§ Activity:
Output every entry below word for word, minus the images.

|---|

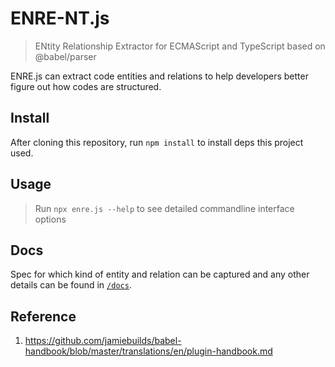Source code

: # ENRE-NT.js
> ENtity Relationship Extractor for ECMAScript and TypeScript based on @babel/parser

ENRE.js can extract code entities and relations to help 
developers better figure out how codes are structured.

## Install

After cloning this repository, run `npm install` to install deps this project used.

## Usage

> Run `npx enre.js --help` to see detailed commandline 
> interface options

## Docs

Spec for which kind of entity and relation can be captured 
and any other details can be found in 
[`/docs`](docs/index.md).

## Reference
1. https://github.com/jamiebuilds/babel-handbook/blob/master/translations/en/plugin-handbook.md
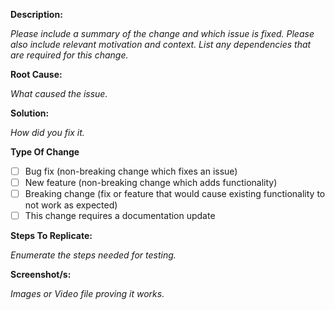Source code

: **Description:**

_Please include a summary of the change and which issue is fixed. Please also include relevant motivation and context. List any dependencies that are required for this change._

**Root Cause:**

_What caused the issue._

**Solution:**

_How did you fix it._

**Type Of Change**

- [ ] Bug fix (non-breaking change which fixes an issue)
- [ ] New feature (non-breaking change which adds functionality)
- [ ] Breaking change (fix or feature that would cause existing functionality to not work as expected)
- [ ] This change requires a documentation update

**Steps To Replicate:**

_Enumerate the steps needed for testing._

**Screenshot/s:**

_Images or Video file proving it works._
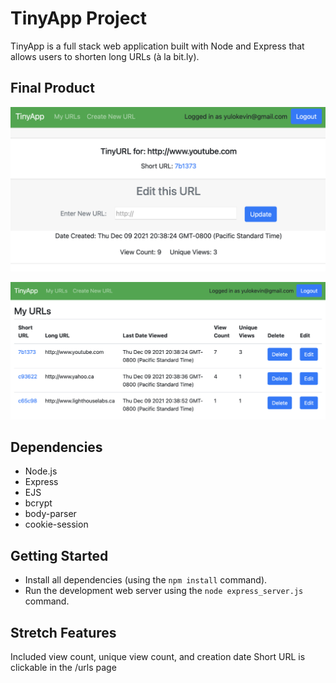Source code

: # TinyApp Project

TinyApp is a full stack web application built with Node and Express that allows users to shorten long URLs (à la bit.ly).

## Final Product

!["Screenshot of URLs page"](https://github.com/Sudoyulo/tinyapp/blob/main/docs/short_url.png)

!["Screenshot of register page"](https://github.com/Sudoyulo/tinyapp/blob/main/docs/url_index.png)


## Dependencies

- Node.js
- Express
- EJS
- bcrypt
- body-parser
- cookie-session

## Getting Started

- Install all dependencies (using the `npm install` command).
- Run the development web server using the `node express_server.js` command.

## Stretch Features
Included view count, unique view count, and creation date
Short URL is clickable in the /urls page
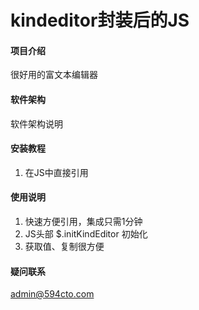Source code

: # kindeditor封装后的JS

#### 项目介绍
很好用的富文本编辑器

#### 软件架构
软件架构说明


#### 安装教程

1. 在JS中直接引用

#### 使用说明

1. 快速方便引用，集成只需1分钟
2. JS头部  $.initKindEditor 初始化
3. 获取值、复制很方便

#### 疑问联系
admin@594cto.com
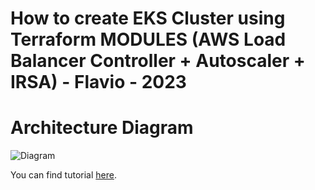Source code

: # How to create EKS Cluster using Terraform MODULES (AWS Load Balancer Controller + Autoscaler + IRSA) - Flavio - 2023
# Architecture Diagram
![Diagram](assets/architecture_diagram.png?raw=true "Architecture Diagram")

You can find tutorial [here](https://antonputra.com/amazon/create-eks-cluster-using-terraform-modules/).
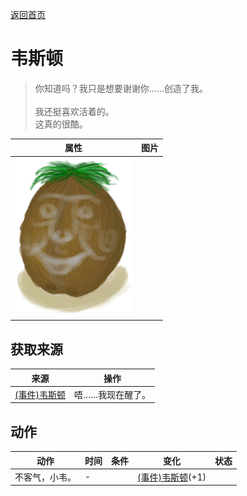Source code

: [返回首页](index.md)  
# 韦斯顿  
> 你知道吗？我只是想要谢谢你……创造了我。<br><br>我还挺喜欢活着的。<br>这真的很酷。  
  
  属性  |   图片   
 ----  |  ----:   
   |  ![](Sprite/Weston.png)   
  
## 获取来源  
来源  |  操作  
----  |  ----  
[(事件)韦斯顿](Event_WestonSpecial1a.md)  |  唔……我现在醒了。  
## 动作  
动作  |  时间  |  条件  |  变化  |  状态  
----  |  ----  |  ----  |  ----  |  ----  
不客气，小韦。  |  -  |    |  [(事件)韦斯顿](Event_WestonSpecial1c.md)(+1)  |    
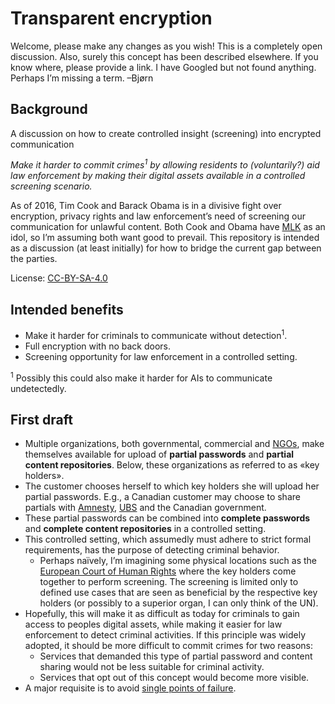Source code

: # Transparent encryption

Welcome, please make any changes as you wish! This is a completely open discussion. Also, surely this concept has been described elsewhere. If you know where, please provide a link. I have Googled but not found anything. Perhaps I’m missing a term. –Bjørn

Background
---
A discussion on how to create controlled insight (screening) into encrypted communication

*Make it harder to commit crimes<sup>1</sup> by allowing residents to (voluntarily?) aid law enforcement by making their digital assets available in a controlled screening scenario.*

As of 2016, Tim Cook and Barack Obama is in a divisive fight over encryption, privacy rights and law enforcement’s need of screening our communication for unlawful content. Both Cook and Obama have [MLK][MLK] as an idol, so I’m assuming both want good to prevail. This repository is intended as a discussion (at least initially) for how to bridge the current gap between the parties.

License: [CC-BY-SA-4.0](https://creativecommons.org/licenses/by-sa/4.0/)

Intended benefits
---
* Make it harder for criminals to communicate without detection<sup>1</sup>.
* Full encryption with no back doors.
* Screening opportunity for law enforcement in a controlled setting.
 
<sup>1</sup> Possibly this could also make it harder for AIs to communicate undetectedly.

First draft
---
* Multiple organizations, both governmental, commercial and [NGOs][NGO], make themselves available for upload of **partial passwords** and **partial content repositories**. Below, these organizations as referred to as «key holders».
* The customer chooses herself to which key holders she will upload her partial passwords. E.g., a Canadian customer may choose to share partials with [Amnesty][Amnesty], [UBS][UBS] and the Canadian government.
* These partial passwords can be combined into **complete passwords** and **complete content repositories** in a controlled setting.
* This controlled setting, which assumedly must adhere to strict formal requirements, has the purpose of detecting criminal behavior.
  * Perhaps naïvely, I’m imagining some physical locations such as the [European Court of Human Rights][ECtHR] where the key holders come together to perform screening. The screening is limited only to defined use cases that are seen as beneficial by the respective key holders (or possibly to a superior organ, I can only think of the UN).
* Hopefully, this will make it as difficult as today for criminals to gain access to peoples digital assets, while making it easier for law enforcement to detect criminal activities. If this principle was widely adopted, it should be more difficult to commit crimes for two reasons:
  * Services that demanded this type of partial password and content sharing would not be less suitable for criminal activity.
  * Services that opt out of this concept would become more visible.
* A major requisite is to avoid [single points of failure][SPOF].

[ECtHR]: https://en.wikipedia.org/wiki/European_Court_of_Human_Rights
[SPOF]: https://en.wikipedia.org/wiki/Single_point_of_failure
[Amnesty]: https://en.wikipedia.org/wiki/Amnesty_International
[UBS]: https://en.wikipedia.org/wiki/Banking_in_Switzerland
[MLK]: https://en.wikipedia.org/wiki/Martin_Luther_King,_Jr.
[NGO]: https://en.wikipedia.org/wiki/Non-governmental_organization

|---|

§ Written solution:
Source code

: # ENRE-NT.js
> ENtity Relationship Extractor for ECMAScript and TypeScript based on @babel/parser

ENRE.js can extract code entities and relations to help 
developers better figure out how codes are structured.

## Install

After cloning this repository, run `npm install` to install deps this project used.

## Usage

> Run `npx enre.js --help` to see detailed commandline 
> interface options

## Docs

Spec for which kind of entity and relation can be captured 
and any other details can be found in 
[`/docs`](docs/index.md).

## Reference
1. https://github.com/jamiebuilds/babel-handbook/blob/master/translations/en/plugin-handbook.md
Source code

: **Description:**

_Please include a summary of the change and which issue is fixed. Please also include relevant motivation and context. List any dependencies that are required for this change._

**Root Cause:**

_What caused the issue._

**Solution:**

_How did you fix it._

**Type Of Change**

- [ ] Bug fix (non-breaking change which fixes an issue)
- [ ] New feature (non-breaking change which adds functionality)
- [ ] Breaking change (fix or feature that would cause existing functionality to not work as expected)
- [ ] This change requires a documentation update

**Steps To Replicate:**

_Enumerate the steps needed for testing._

**Screenshot/s:**

_Images or Video file proving it works._
Source code

: # TinyApp Project

TinyApp is a full stack web application built with Node and Express that allows users to shorten long URLs (à la bit.ly).

## Final Product

!["Screenshot of URLs page"](https://github.com/Sudoyulo/tinyapp/blob/main/docs/short_url.png)

!["Screenshot of register page"](https://github.com/Sudoyulo/tinyapp/blob/main/docs/url_index.png)


## Dependencies

- Node.js
- Express
- EJS
- bcrypt
- body-parser
- cookie-session

## Getting Started

- Install all dependencies (using the `npm install` command).
- Run the development web server using the `node express_server.js` command.

## Stretch Features
Included view count, unique view count, and creation date
Short URL is clickable in the /urls page
Source code

: # kindeditor封装后的JS

#### 项目介绍
很好用的富文本编辑器

#### 软件架构
软件架构说明


#### 安装教程

1. 在JS中直接引用

#### 使用说明

1. 快速方便引用，集成只需1分钟
2. JS头部  $.initKindEditor 初始化
3. 获取值、复制很方便

#### 疑问联系
admin@594cto.com
Source code

: # How to create EKS Cluster using Terraform MODULES (AWS Load Balancer Controller + Autoscaler + IRSA) - Flavio - 2023
# Architecture Diagram
![Diagram](assets/architecture_diagram.png?raw=true "Architecture Diagram")

You can find tutorial [here](https://antonputra.com/amazon/create-eks-cluster-using-terraform-modules/).
Source code

: [返回首页](index.md)  
# 韦斯顿  
> 你知道吗？我只是想要谢谢你……创造了我。<br><br>我还挺喜欢活着的。<br>这真的很酷。  
  
  属性  |   图片   
 ----  |  ----:   
   |  ![](Sprite/Weston.png)   
  
## 获取来源  
来源  |  操作  
----  |  ----  
[(事件)韦斯顿](Event_WestonSpecial1a.md)  |  唔……我现在醒了。  
## 动作  
动作  |  时间  |  条件  |  变化  |  状态  
----  |  ----  |  ----  |  ----  |  ----  
不客气，小韦。  |  -  |    |  [(事件)韦斯顿](Event_WestonSpecial1c.md)(+1)  |    
Source code

: # Transparent encryption

Welcome, please make any changes as you wish! This is a completely open discussion. Also, surely this concept has been described elsewhere. If you know where, please provide a link. I have Googled but not found anything. Perhaps I’m missing a term. –Bjørn

Background
---
A discussion on how to create controlled insight (screening) into encrypted communication

*Make it harder to commit crimes<sup>1</sup> by allowing residents to (voluntarily?) aid law enforcement by making their digital assets available in a controlled screening scenario.*

As of 2016, Tim Cook and Barack Obama is in a divisive fight over encryption, privacy rights and law enforcement’s need of screening our communication for unlawful content. Both Cook and Obama have [MLK][MLK] as an idol, so I’m assuming both want good to prevail. This repository is intended as a discussion (at least initially) for how to bridge the current gap between the parties.

License: [CC-BY-SA-4.0](https://creativecommons.org/licenses/by-sa/4.0/)

Intended benefits
---
* Make it harder for criminals to communicate without detection<sup>1</sup>.
* Full encryption with no back doors.
* Screening opportunity for law enforcement in a controlled setting.
 
<sup>1</sup> Possibly this could also make it harder for AIs to communicate undetectedly.

First draft
---
* Multiple organizations, both governmental, commercial and [NGOs][NGO], make themselves available for upload of **partial passwords** and **partial content repositories**. Below, these organizations as referred to as «key holders».
* The customer chooses herself to which key holders she will upload her partial passwords. E.g., a Canadian customer may choose to share partials with [Amnesty][Amnesty], [UBS][UBS] and the Canadian government.
* These partial passwords can be combined into **complete passwords** and **complete content repositories** in a controlled setting.
* This controlled setting, which assumedly must adhere to strict formal requirements, has the purpose of detecting criminal behavior.
  * Perhaps naïvely, I’m imagining some physical locations such as the [European Court of Human Rights][ECtHR] where the key holders come together to perform screening. The screening is limited only to defined use cases that are seen as beneficial by the respective key holders (or possibly to a superior organ, I can only think of the UN).
* Hopefully, this will make it as difficult as today for criminals to gain access to peoples digital assets, while making it easier for law enforcement to detect criminal activities. If this principle was widely adopted, it should be more difficult to commit crimes for two reasons:
  * Services that demanded this type of partial password and content sharing would not be less suitable for criminal activity.
  * Services that opt out of this concept would become more visible.
* A major requisite is to avoid [single points of failure][SPOF].

[ECtHR]: https://en.wikipedia.org/wiki/European_Court_of_Human_Rights
[SPOF]: https://en.wikipedia.org/wiki/Single_point_of_failure
[Amnesty]: https://en.wikipedia.org/wiki/Amnesty_International
[UBS]: https://en.wikipedia.org/wiki/Banking_in_Switzerland
[MLK]: https://en.wikipedia.org/wiki/Martin_Luther_King,_Jr.
[NGO]: https://en.wikipedia.org/wiki/Non-governmental_organization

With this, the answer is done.